Le témoin

Joy Sorman

Flammarion

  • Conseillé par
    16 août 2024

    Bart travaillait à Pôle Emploi, au suivi des dossiers. Après un licenciement dû à une contraction d’effectifs, ce discret employé consciencieux et loyal organise sa disparition et se terre dans une cité judiciaire où il va pouvoir observer la justice afin de savoir si elle existe vraiment, et « vérifier que la justice est juste« .
    Joy Sorman s’est immergée dans le tribunal de Paris, 17e arrondissement. Elle l’a exploré de haut en bas et a surtout assisté à de nombreuses audiences, dans différentes chambres, pour savoir et comprendre comment est rendue la justice.

    Bart loge dans un faux plafond où il sèche son linge, se lave dans les toilettes, se nourrit de gâteaux à la cafeteria. Il quitte pas le palais. Lui qu’on a effacé des effectifs de Pôle emploi s’exclut, se fait clandestin, « dans l’immobilité du palais de justice, Bart s’est emmuré« .
    Il assiste aux audiences dans diverses chambres, « la 10e – pénal général après instruction« , « la 16e chambre – infractions liées au terrorisme« , « la 15e, mineurs et affaires familiales« , « la 23e chambre : comparutions immédiates »… Il observe les personnes, juges et prévenus, écoute les accusations et les plaidoiries des avocats, les réquisitions de l’avocat général. Il s’étonne que chaque jugement se termine de la même façon, l’accusé est jugé coupable et condamné.
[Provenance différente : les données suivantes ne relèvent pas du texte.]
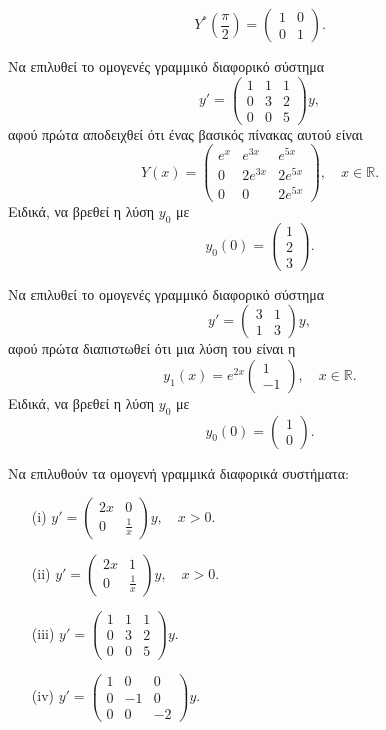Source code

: \documentclass[11pt,a4paper,twoside]{book}
\begin{document}
\begin{askhseis}
\[
Y^*(\frac{\pi}{2}) = \begin{pmatrix} 1 & 0 \\ 0 & 1 \end{pmatrix}.
\]
\item Να επιλυθεί το ομογενές γραμμικό διαφορικό σύστημα
\[
y' = \begin{pmatrix} 1 & 1 & 1 \\ 0 & 3 & 2 \\ 0 & 0 & 5 \end{pmatrix} y,
\]
αφού πρώτα αποδειχθεί ότι ένας βασικός πίνακας αυτού είναι
\[
Y(x) = \begin{pmatrix} e^x & e^{3x} & e^{5x} \\ 0 & 2e^{3x} & 2e^{5x} \\ 0 & 0 & 2e^{5x} \end{pmatrix}, \quad x \in \mathbb{R}.
\]
Ειδικά, να βρεθεί η λύση $y_0$ με
\[
y_0(0) = \begin{pmatrix} 1 \\ 2 \\ 3 \end{pmatrix}.
\]
\item Να επιλυθεί το ομογενές γραμμικό διαφορικό σύστημα
\[
y' = \begin{pmatrix} 3 & 1 \\ 1 & 3 \end{pmatrix} y,
\]
αφού πρώτα διαπιστωθεί ότι μια λύση του είναι η
\[
y_1(x) = e^{2x} \begin{pmatrix} 1 \\ -1 \end{pmatrix}, \quad x \in \mathbb{R}.
\]
Ειδικά, να βρεθεί η λύση $y_0$ με
\[
y_0(0) = \begin{pmatrix} 1 \\ 0 \end{pmatrix}.
\]
\item Να επιλυθούν τα ομογενή γραμμικά διαφορικά συστήματα:


\begin{enumerate}
    \item[(i)] $y' = \begin{pmatrix} 2x & 0 \\ 0 & \frac{1}{x} \end{pmatrix} y, \quad x > 0.$
    \item[(ii)] $y' = \begin{pmatrix} 2x & 1 \\ 0 & \frac{1}{x} \end{pmatrix} y, \quad x > 0.$
    \item[(iii)] $y' = \begin{pmatrix} 1 & 1 & 1 \\ 0 & 3 & 2 \\ 0 & 0 & 5 \end{pmatrix} y.$
    \item[(iv)] $y' = \begin{pmatrix} 1 & 0 & 0 \\ 0 & -1 & 0 \\ 0 & 0 & -2 \end{pmatrix} y.$
\end{enumerate}
\end{askhseis}
\end{document}
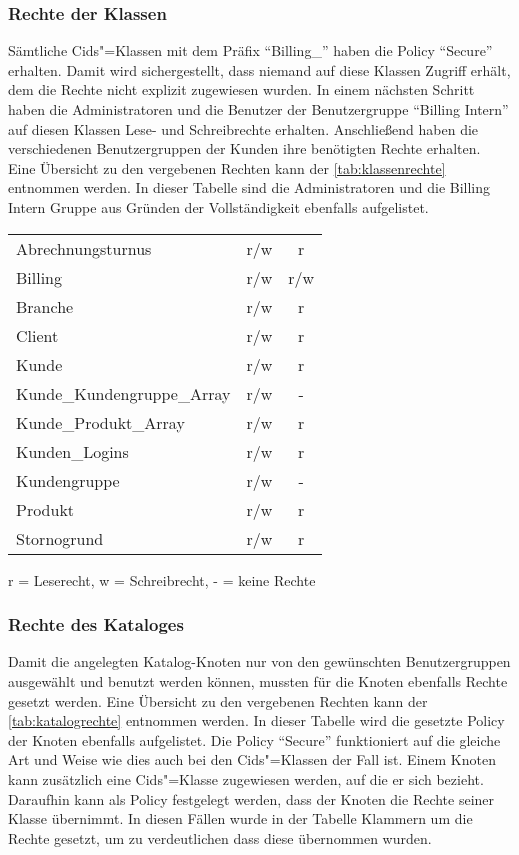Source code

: \subsubsection{Rechte der Klassen}
Sämtliche Cids"=Klassen mit dem Präfix "`Billing\_"' haben die Policy "`Secure"' erhalten. Damit wird sichergestellt, dass niemand auf diese Klassen Zugriff erhält, dem die Rechte nicht explizit zugewiesen wurden.
In einem nächsten Schritt haben die Administratoren und die Benutzer der Benutzergruppe "`Billing Intern"' auf diesen Klassen Lese- und Schreibrechte erhalten.
Anschließend haben die verschiedenen Benutzergruppen der Kunden ihre benötigten Rechte erhalten.
Eine Übersicht zu den vergebenen Rechten kann der \autoref{tab:klassenrechte} entnommen werden.
In dieser Tabelle sind die Administratoren und die Billing Intern Gruppe aus Gründen der Vollständigkeit ebenfalls aufgelistet.

\begin{minipage}{\linewidth}
\centering
{} \label{tab:klassenrechte}
\begin{tabulary}{\textwidth}{|l|C|c|}
 \hline
  &  &  \tabularnewline
 \hline
 Abrechnungsturnus
  & r/w & r \\ 
 \hline 
 Billing & r/w & r/w \\ 
 \hline 
 Branche & r/w & r \\ 
 \hline 
 Client & r/w & r \\ 
 \hline 
 Kunde & r/w & r \\ 
 \hline 
 Kunde\_Kundengruppe\_Array & r/w & - \\ 
 \hline 
 Kunde\_Produkt\_Array & r/w & r \\ 
 \hline 
 Kunden\_Logins & r/w & r \\ 
 \hline 
 Kundengruppe & r/w & - \\ 
 \hline 
 Produkt & r/w & r \\ 
 \hline 
 Stornogrund & r/w & r \\ 
 \hline 
 \end{tabulary}
 \par
 \bigskip
 r = Leserecht, w = Schreibrecht, - = keine Rechte
 \end{minipage}
 
\subsubsection{Rechte des Kataloges}
Damit die angelegten Katalog-Knoten nur von den gewünschten Benutzergruppen ausgewählt und benutzt werden können, mussten für die Knoten ebenfalls Rechte gesetzt werden.
Eine Übersicht zu den vergebenen Rechten kann der \autoref{tab:katalogrechte} entnommen werden.
In dieser Tabelle wird die gesetzte Policy der Knoten ebenfalls aufgelistet.
Die Policy "`Secure"' funktioniert auf die gleiche Art und Weise wie dies auch bei den Cids"=Klassen der Fall ist.
Einem Knoten kann zusätzlich eine Cids"=Klasse zugewiesen werden, auf die er sich bezieht.
Daraufhin kann als Policy festgelegt werden, dass der Knoten die Rechte seiner Klasse übernimmt.
In diesen Fällen wurde in der Tabelle Klammern um die Rechte gesetzt, um zu verdeutlichen dass diese übernommen wurden.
Il voit des prévenus « qui n’ont pas les codes« , qui ne parlent pas la langue des juges, « des juges appliquer la loi plutôt que rendre la justice, (…) des juges sourds au sentiment de justice« . « Si les juges écoutaient leurs sentiments, on les verrait blêmes et tremblants au moment de prononcer la sentence, devenue incertaine, faillible« . Il relève la plaidoirie d’une avocate qui affirme que la peine est « une folie qui asservit la justice à la prison, en fait sa subordonnée, contrainte de justifier et de couvrir les années d’incarcération » comme s’il n’y avait pas de peines alternatives.

    Peu à peu, Bart cesse de « croire en la responsabilité individuelle« , il a le sentiment que la présence d’un accusé est « un effet de tout ce qui est arrivé, une succession d’événements délétères« , que nous sommes tous reliés dans ce qu’on nomme société, que nous sommes « tous victimes et complices, tous coupables« , des petites gens brisés par la mécanique implacable du tribunal.

    Le Bart de Joy Sorman, et elle-même, ne croit pas en la barrière qui sépare les prévenus de ceux qui les jugent et de ceux qui assistent aux audiences. Lui qui ne dit rien, qui ne fait qu’assister sans réagir révèle que la justice est injuste.